A childhood fascination with space was cemented into a career choice for Alan Harris on October 4, 1957, with the launch of Sputnik. It took three undergraduate years at Caltech to discover that the fledgling field of planetary science was springing up as a branch of geology, not astronomy. Following a hasty reorganization of his undergraduate studies, Harris went on to graduate school at UCLA pursuing theoretical studies of planetary formation, with emphasis on orbital and rotational dynamics. From graduate school he entered directly into a research staff position at Jet Propulsion Laboratory from which he recently retired after 28 years.
Harris’ primary research interest is in asteroids, particularly those wayward “Near-Earth Objects” (NEOs) that cross the orbit of the Earth and can slam into the Earth with devastating effects, as they have in the past.
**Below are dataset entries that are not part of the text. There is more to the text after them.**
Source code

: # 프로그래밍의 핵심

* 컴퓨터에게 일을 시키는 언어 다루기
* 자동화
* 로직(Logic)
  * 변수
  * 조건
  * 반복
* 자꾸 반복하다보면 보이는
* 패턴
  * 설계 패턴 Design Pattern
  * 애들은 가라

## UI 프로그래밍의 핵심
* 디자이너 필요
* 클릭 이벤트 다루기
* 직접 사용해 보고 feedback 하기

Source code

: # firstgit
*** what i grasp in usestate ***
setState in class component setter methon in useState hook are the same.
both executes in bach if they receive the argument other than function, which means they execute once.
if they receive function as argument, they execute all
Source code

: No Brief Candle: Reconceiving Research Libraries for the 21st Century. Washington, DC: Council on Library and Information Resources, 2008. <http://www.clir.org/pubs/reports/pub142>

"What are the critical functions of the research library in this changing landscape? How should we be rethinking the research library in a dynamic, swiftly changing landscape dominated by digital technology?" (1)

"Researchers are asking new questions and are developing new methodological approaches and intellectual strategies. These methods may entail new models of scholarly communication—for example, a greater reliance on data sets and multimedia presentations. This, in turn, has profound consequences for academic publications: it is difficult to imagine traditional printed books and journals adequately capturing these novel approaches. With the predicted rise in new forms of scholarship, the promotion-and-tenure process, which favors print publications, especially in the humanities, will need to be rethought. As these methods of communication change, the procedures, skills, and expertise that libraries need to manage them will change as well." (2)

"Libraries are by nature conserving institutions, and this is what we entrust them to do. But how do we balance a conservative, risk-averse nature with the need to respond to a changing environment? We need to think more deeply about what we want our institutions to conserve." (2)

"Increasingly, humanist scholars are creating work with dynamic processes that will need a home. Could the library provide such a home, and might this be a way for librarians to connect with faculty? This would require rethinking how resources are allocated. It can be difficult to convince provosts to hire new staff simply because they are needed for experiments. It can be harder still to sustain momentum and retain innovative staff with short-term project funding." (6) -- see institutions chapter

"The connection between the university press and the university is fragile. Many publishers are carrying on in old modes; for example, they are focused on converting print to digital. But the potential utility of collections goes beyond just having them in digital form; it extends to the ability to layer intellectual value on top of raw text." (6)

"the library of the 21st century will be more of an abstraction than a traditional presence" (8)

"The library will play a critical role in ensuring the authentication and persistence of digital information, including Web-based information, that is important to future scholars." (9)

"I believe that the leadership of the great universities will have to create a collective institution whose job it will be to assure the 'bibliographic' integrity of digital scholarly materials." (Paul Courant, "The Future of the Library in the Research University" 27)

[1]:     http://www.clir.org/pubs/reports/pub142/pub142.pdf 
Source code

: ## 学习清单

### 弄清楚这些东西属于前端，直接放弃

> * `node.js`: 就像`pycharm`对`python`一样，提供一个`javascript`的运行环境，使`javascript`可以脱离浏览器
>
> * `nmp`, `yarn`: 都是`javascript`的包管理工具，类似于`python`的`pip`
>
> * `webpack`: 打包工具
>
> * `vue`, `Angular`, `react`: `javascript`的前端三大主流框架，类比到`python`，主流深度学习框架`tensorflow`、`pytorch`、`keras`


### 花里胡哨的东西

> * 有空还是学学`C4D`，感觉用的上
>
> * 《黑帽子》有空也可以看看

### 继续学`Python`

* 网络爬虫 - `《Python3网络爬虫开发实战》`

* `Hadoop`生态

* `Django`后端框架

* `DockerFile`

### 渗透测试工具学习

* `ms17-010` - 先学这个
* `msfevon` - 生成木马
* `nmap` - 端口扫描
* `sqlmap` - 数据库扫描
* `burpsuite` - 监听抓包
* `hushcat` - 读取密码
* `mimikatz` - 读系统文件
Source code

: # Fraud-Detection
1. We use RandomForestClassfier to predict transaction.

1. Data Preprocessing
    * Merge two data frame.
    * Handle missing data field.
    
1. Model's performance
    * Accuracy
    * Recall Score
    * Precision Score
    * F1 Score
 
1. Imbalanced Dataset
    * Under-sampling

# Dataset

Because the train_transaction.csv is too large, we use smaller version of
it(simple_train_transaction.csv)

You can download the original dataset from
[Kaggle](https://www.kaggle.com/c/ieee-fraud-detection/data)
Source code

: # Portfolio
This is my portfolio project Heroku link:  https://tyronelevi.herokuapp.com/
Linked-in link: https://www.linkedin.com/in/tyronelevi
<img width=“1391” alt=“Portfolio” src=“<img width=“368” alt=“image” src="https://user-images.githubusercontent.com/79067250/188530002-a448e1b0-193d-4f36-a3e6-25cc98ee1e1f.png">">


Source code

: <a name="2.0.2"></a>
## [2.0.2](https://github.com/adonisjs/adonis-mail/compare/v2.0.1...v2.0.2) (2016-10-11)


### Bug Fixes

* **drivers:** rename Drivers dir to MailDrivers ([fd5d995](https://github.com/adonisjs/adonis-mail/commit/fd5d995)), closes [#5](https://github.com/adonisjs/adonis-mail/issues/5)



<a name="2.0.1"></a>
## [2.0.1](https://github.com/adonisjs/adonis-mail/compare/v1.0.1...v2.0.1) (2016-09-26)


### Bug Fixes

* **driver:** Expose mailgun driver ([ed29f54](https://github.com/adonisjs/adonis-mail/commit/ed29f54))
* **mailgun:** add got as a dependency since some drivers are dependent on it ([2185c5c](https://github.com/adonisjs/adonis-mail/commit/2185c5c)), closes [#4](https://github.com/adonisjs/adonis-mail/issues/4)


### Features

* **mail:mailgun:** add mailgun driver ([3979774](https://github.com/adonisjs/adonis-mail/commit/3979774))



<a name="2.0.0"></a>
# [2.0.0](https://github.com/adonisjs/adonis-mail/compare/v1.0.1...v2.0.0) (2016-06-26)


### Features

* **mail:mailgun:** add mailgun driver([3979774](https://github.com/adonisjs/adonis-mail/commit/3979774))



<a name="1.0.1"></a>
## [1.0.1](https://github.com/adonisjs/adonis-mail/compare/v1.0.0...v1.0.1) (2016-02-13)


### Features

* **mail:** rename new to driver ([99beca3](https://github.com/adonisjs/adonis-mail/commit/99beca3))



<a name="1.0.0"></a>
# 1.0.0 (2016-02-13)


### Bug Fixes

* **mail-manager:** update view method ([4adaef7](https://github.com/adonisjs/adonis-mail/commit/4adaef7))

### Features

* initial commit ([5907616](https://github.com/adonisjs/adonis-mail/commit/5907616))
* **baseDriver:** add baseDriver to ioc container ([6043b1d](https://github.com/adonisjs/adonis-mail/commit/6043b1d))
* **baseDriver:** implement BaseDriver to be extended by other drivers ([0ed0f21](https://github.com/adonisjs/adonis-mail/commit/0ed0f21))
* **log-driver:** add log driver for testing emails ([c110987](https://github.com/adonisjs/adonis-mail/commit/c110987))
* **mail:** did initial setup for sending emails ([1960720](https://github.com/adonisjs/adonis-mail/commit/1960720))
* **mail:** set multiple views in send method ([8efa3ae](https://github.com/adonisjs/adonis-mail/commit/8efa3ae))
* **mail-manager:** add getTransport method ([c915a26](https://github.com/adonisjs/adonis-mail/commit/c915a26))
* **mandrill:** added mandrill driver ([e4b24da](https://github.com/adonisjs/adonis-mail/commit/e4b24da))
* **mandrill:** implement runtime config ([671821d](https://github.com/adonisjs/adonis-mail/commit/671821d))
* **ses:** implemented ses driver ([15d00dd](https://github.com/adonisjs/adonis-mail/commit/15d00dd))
Over the last decade, Harris has advised various U.S. and foreign government commissions on the impact hazard and what to do (and not do) about it.
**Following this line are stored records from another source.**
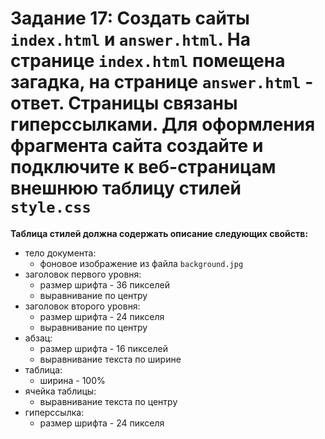 # Задание 17: Создать сайты `index.html` и `answer.html`. На странице `index.html` помещена загадка, на странице `answer.html` - ответ. Страницы связаны гиперссылками. Для оформления фрагмента сайта создайте и подключите к веб-страницам внешнюю таблицу стилей `style.css`
__Таблица стилей должна содержать описание следующих свойств:__
- тело документа:
    - фоновое изображение из файла `background.jpg`
- заголовок первого уровня:
    - размер шрифта - 36 пикселей
    - выравнивание по центру
- заголовок второго уровня:
    - размер шрифта - 24 пикселя
    - выравнивание по центру
- абзац:
    - размер шрифта - 16 пикселей
    - выравнивание текста по ширине
- таблица:
    - ширина - 100%
- ячейка таблицы:
    - выравнивание текста по центру
- гиперссылка:
    - размер шрифта - 24 пикселя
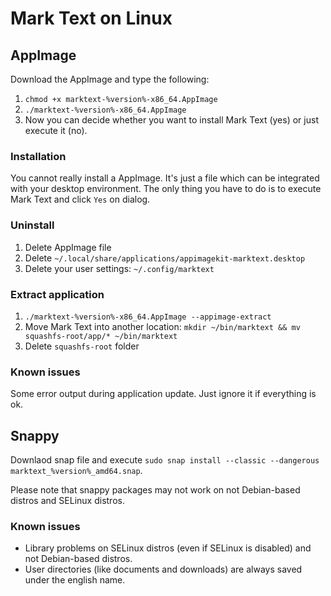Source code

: # Mark Text on Linux

## AppImage

Download the AppImage and type the following:

1. `chmod +x marktext-%version%-x86_64.AppImage`
2. `./marktext-%version%-x86_64.AppImage`
3. Now you can decide whether you want to install Mark Text (yes) or just execute it (no).

### Installation

You cannot really install a AppImage. It's just a file which can be integrated with your desktop environment. The only thing you have to do is to execute Mark Text and click `Yes` on dialog.

### Uninstall

1. Delete AppImage file
2. Delete `~/.local/share/applications/appimagekit-marktext.desktop`
3. Delete your user settings: `~/.config/marktext`

### Extract application

1. `./marktext-%version%-x86_64.AppImage --appimage-extract`
2. Move Mark Text into another location: `mkdir ~/bin/marktext && mv squashfs-root/app/* ~/bin/marktext`
3. Delete `squashfs-root` folder

### Known issues

Some error output during application update. Just ignore it if everything is ok.

## Snappy

Downlaod snap file and execute `sudo snap install --classic --dangerous marktext_%version%_amd64.snap`.

Please note that snappy packages may not work on not Debian-based distros and SELinux distros.

### Known issues

- Library problems on SELinux distros (even if SELinux is disabled) and not Debian-based distros.
- User directories (like documents and downloads) are always saved under the english name.

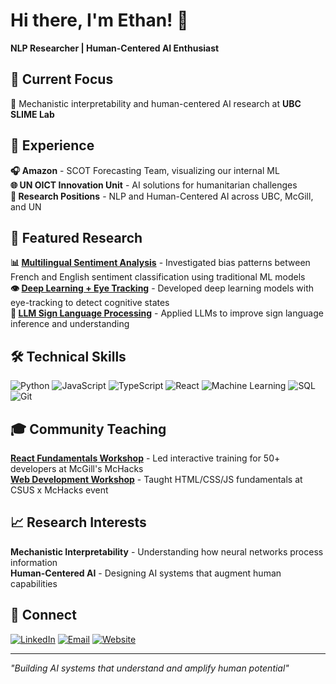 # Hi there, I'm Ethan! 👋
**NLP Researcher | Human-Centered AI Enthusiast**

## 🎯 Current Focus
🔬 Mechanistic interpretability and human-centered AI research at **UBC SLIME Lab**

## 💼 Experience
**🎧 Amazon** - SCOT Forecasting Team, visualizing our internal ML  
**🌐 UN OICT Innovation Unit** - AI solutions for humanitarian challenges  
**🔬 Research Positions** - NLP and Human-Centered AI across UBC, McGill, and UN

## 🔬 Featured Research
**📊 [Multilingual Sentiment Analysis](https://arxiv.org/abs/2405.06692)** - Investigated bias patterns between French and English sentiment classification using traditional ML models  
**👁️ [Deep Learning + Eye Tracking](https://github.com/ethanwongca/Human-AI-Interaction)** - Developed deep learning models with eye-tracking to detect cognitive states  
**🤟 [LLM Sign Language Processing](https://github.com/ethanwongca/NLP_Contrastive)** - Applied LLMs to improve sign language inference and understanding

## 🛠️ Technical Skills
![Python](https://img.shields.io/badge/Python-3776AB?style=flat&logo=python&logoColor=white)
![JavaScript](https://img.shields.io/badge/JavaScript-F7DF1E?style=flat&logo=javascript&logoColor=black)
![TypeScript](https://img.shields.io/badge/TypeScript-007ACC?style=flat&logo=typescript&logoColor=white)
![React](https://img.shields.io/badge/React-61DAFB?style=flat&logo=react&logoColor=black)
![Machine Learning](https://img.shields.io/badge/ML-FF6F00?style=flat&logo=tensorflow&logoColor=white)
![SQL](https://img.shields.io/badge/SQL-4479A1?style=flat&logo=postgresql&logoColor=white)
![Git](https://img.shields.io/badge/Git-F05032?style=flat&logo=git&logoColor=white)

## 🎓 Community Teaching
**[React Fundamentals Workshop](https://github.com/ethanwongca/McHacksReactWorkshop)** - Led interactive training for 50+ developers at McGill's McHacks  
**[Web Development Workshop](https://github.com/ethanwongca/CSUSxMcHacksWebDev)** - Taught HTML/CSS/JS fundamentals at CSUS x McHacks event

## 📈 Research Interests
**Mechanistic Interpretability** - Understanding how neural networks process information  
**Human-Centered AI** - Designing AI systems that augment human capabilities

## 🌟 Connect
[![LinkedIn](https://img.shields.io/badge/LinkedIn-0077B5?style=for-the-badge&logo=linkedin&logoColor=white)](https://www.linkedin.com/in/ethanwongca/)
[![Email](https://img.shields.io/badge/Email-D14836?style=for-the-badge&logo=gmail&logoColor=white)](mailto:ethanwongca@gmail.com)
[![Website](https://img.shields.io/badge/Website-000000?style=for-the-badge&logo=globe&logoColor=white)](https://ethanwong.ca/)

---
*"Building AI systems that understand and amplify human potential"*
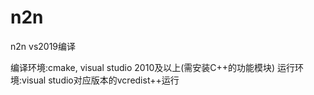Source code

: # n2n
n2n vs2019编译

编译环境:cmake, visual studio 2010及以上(需安装C++的功能模块)
运行环境:visual studio对应版本的vcredist++运行

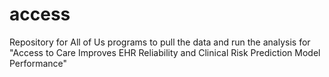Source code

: # access
Repository for All of Us programs to pull the data and run the analysis for "Access to Care Improves EHR Reliability and Clinical Risk Prediction Model Performance"
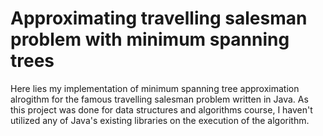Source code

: # Approximating travelling salesman problem with minimum spanning trees

Here lies my implementation of minimum spanning tree approximation alrogithm for the famous travelling salesman problem written in Java.
As this project was done for data structures and algorithms course, I haven't utilized any of Java's existing libraries on the execution
of the algorithm.
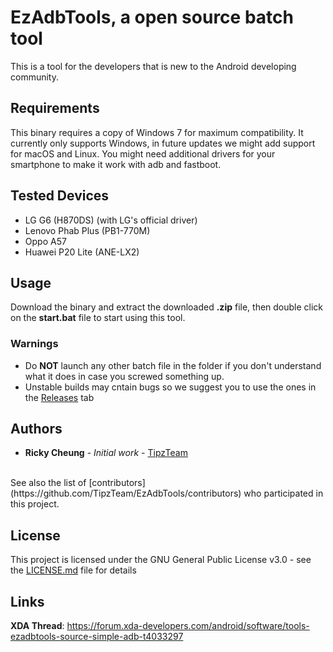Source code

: # EzAdbTools, a open source batch tool
This is a tool for the developers that is new to the Android developing community. 

## Requirements
This binary requires a copy of Windows 7 for maximum compatibility. It currently only supports Windows, in future updates we might add support for macOS and Linux.
You might need additional drivers for your smartphone to make it work with adb and fastboot.

## Tested Devices
- LG G6 (H870DS) (with LG's official driver)
- Lenovo Phab Plus (PB1-770M)
- Oppo A57
- Huawei P20 Lite (ANE-LX2)

## Usage
Download the binary and extract the downloaded <b>.zip</b> file, then double click on the <b>start.bat</b> file to start using this tool.
### Warnings 
- Do <b>NOT</b> launch any other batch file in the folder if you don't understand what it does in case you screwed something up.
- Unstable builds may cntain bugs so we suggest you to use the ones in the [Releases](https://github.com/TipzTeam/EzAdbTools/releases) tab

## Authors
* **Ricky Cheung** - *Initial work* - [TipzTeam](https://github.com/TipzTeam)<br>
<br>
See also the list of [contributors](https://github.com/TipzTeam/EzAdbTools/contributors) who participated in this project.

## License
This project is licensed under the GNU General Public License v3.0 - see the [LICENSE.md](LICENSE.md) file for details

## Links
<b>XDA Thread</b>: https://forum.xda-developers.com/android/software/tools-ezadbtools-source-simple-adb-t4033297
Harris has also maintained a hobby interest in pseudoscience and paranormal claims, mainly as cautionary examples of science gone wrong. He recently participated in the “Fourth World Skeptics Conference” to present an astronomical example of “pathological science,” a claim that the Earth is being pelted by tens of “house-sized comets” every minute and that these are the origin of the oceans. Most recently, on the first anniversary of 9/11, Harris (along with co-author Clark Chapman) wrote “A Skeptical Look at September 11th” in Skeptical Inquirer, in which they question the rationality or efficacy of both individual and government responses in the name of homeland security.